I have to admit that Vetements has never really been on my radar.
I think this might be because even the blogs that announce Prada bags as a must have 'to die for' thing call this brand expensive. I, on the other hand, poke fun at handbags that cost more then my rent.
So apparently this is a strategy by the brand to keep regulars from buying their brand and destroying it.
This means the less people can afford it or access it - then the more people want to buy in. Bit mad but this brand is proof that the system works and the system is madness.
But this is the 'IT' label. Showing in Paris for the past four seasons, the brand is under the leadership of Demna Gvasalia. A designer formally attached to Martin Margiela. It has shown deconstructed jeans, oversized clothing and placed club/streetwear into the fashion world spotlight. Apparently the hard to afford, hard to get mentality is part of what makes the brand so 'in'.
You may have spotted that weird DHL staff T-shirt doing the rounds on social media. This is where it comes from. The irony of shoppers paying £185 for a shirt that most DHL staff are forced to wear. I find this the height of not just the funny irony you get at Moschino but the height of insanity and 'please god make it stop-ness'.
First off, the system starts with placing a limit on how much stores can buy of each design. This isn't anything new as a lot of places work like this but this is a low limit. Which means when it sells out, it sells out. Rather unfairly, it comes down on stores in Italy a bit more harshly. They are only allowed four pieces of jersey. What? Why? Stores are only allowed ten pairs of jeans. Really!??!

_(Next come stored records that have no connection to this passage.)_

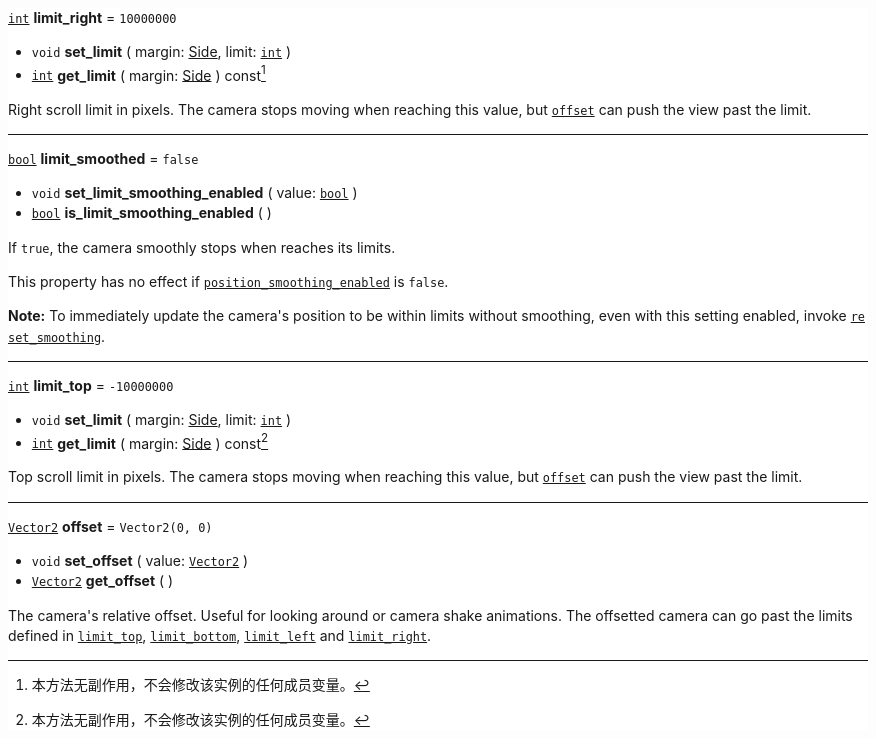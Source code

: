 [`int`](class_int.md) **limit_right** = ``10000000`` <div id="class_camera2d_property_limit_right"></div>

- `void` **set_limit** ( margin: [Side](#enum_@globalscope_side), limit: [`int`](class_int.md) )
- [`int`](class_int.md) **get_limit** ( margin: [Side](#enum_@globalscope_side) ) const[^const]

Right scroll limit in pixels. The camera stops moving when reaching this value, but [`offset`](class_camera2d.md#class_camera2d_property_offset) can push the view past the limit.



---

<div id="_class_camera2d_property_limit_smoothed"></div>

[`bool`](class_bool.md) **limit_smoothed** = ``false`` <div id="class_camera2d_property_limit_smoothed"></div>

- `void` **set_limit_smoothing_enabled** ( value: [`bool`](class_bool.md) )
- [`bool`](class_bool.md) **is_limit_smoothing_enabled** ( )

If `true`, the camera smoothly stops when reaches its limits.

This property has no effect if [`position_smoothing_enabled`](class_camera2d.md#class_camera2d_property_position_smoothing_enabled) is `false`.

 **Note:** To immediately update the camera's position to be within limits without smoothing, even with this setting enabled, invoke [`reset_smoothing`](class_camera2d.md#class_camera2d_method_reset_smoothing).



---

<div id="_class_camera2d_property_limit_top"></div>

[`int`](class_int.md) **limit_top** = ``-10000000`` <div id="class_camera2d_property_limit_top"></div>

- `void` **set_limit** ( margin: [Side](#enum_@globalscope_side), limit: [`int`](class_int.md) )
- [`int`](class_int.md) **get_limit** ( margin: [Side](#enum_@globalscope_side) ) const[^const]

Top scroll limit in pixels. The camera stops moving when reaching this value, but [`offset`](class_camera2d.md#class_camera2d_property_offset) can push the view past the limit.



---

<div id="_class_camera2d_property_offset"></div>

[`Vector2`](class_vector2.md) **offset** = ``Vector2(0, 0)`` <div id="class_camera2d_property_offset"></div>

- `void` **set_offset** ( value: [`Vector2`](class_vector2.md) )
- [`Vector2`](class_vector2.md) **get_offset** ( )

The camera's relative offset. Useful for looking around or camera shake animations. The offsetted camera can go past the limits defined in [`limit_top`](class_camera2d.md#class_camera2d_property_limit_top), [`limit_bottom`](class_camera2d.md#class_camera2d_property_limit_bottom), [`limit_left`](class_camera2d.md#class_camera2d_property_limit_left) and [`limit_right`](class_camera2d.md#class_camera2d_property_limit_right).


[^virtual]: 本方法通常需要用户覆盖才能生效。
[^const]: 本方法无副作用，不会修改该实例的任何成员变量。
[^vararg]: 本方法除了能接受在此处描述的参数外，还能够继续接受任意数量的参数。
[^constructor]: 本方法用于构造某个类型。
[^static]: 调用本方法无需实例，可直接使用类名进行调用。
[^operator]: 本方法描述的是使用本类型作为左操作数的有效运算符。
[^bitfield]: 这个值是由下列位标志构成位掩码的整数。
[^void]: 无返回值。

Apparently the brand CEO reckons that a brand is not luxury if you can walk in and buy what you want. Okay, so to some extent, I get this in terms of price but in terms of stock quantity!? That's madness. Mind you, it clearly works because the brand have 135 different stockists in 4 seasons alone.
The brand also believe in sale being the bottom line from which you can never bounce back. This might be something they change after more then 2 seasons in when they are left with sample stock but who knows!!? Producing less means a higher sell through and the brand announced they have a 70-80% sell through. They also ignored their demands for repeat products by the looks of things.
The factories and suppliers are apparently the reason why the price is so high.
I'm curious now.
I'm going to do a google about this.
Okay, a standard pair of jeans. I don't see anything here that I would mark as 'spectacular' but then, you possibly need to wear them. These jeans are selling for €1,150. FOR JEANS.
Think I'm joking? Have a look
herePoint made.
I'm not exactly their target customer though so maybe that is the problem.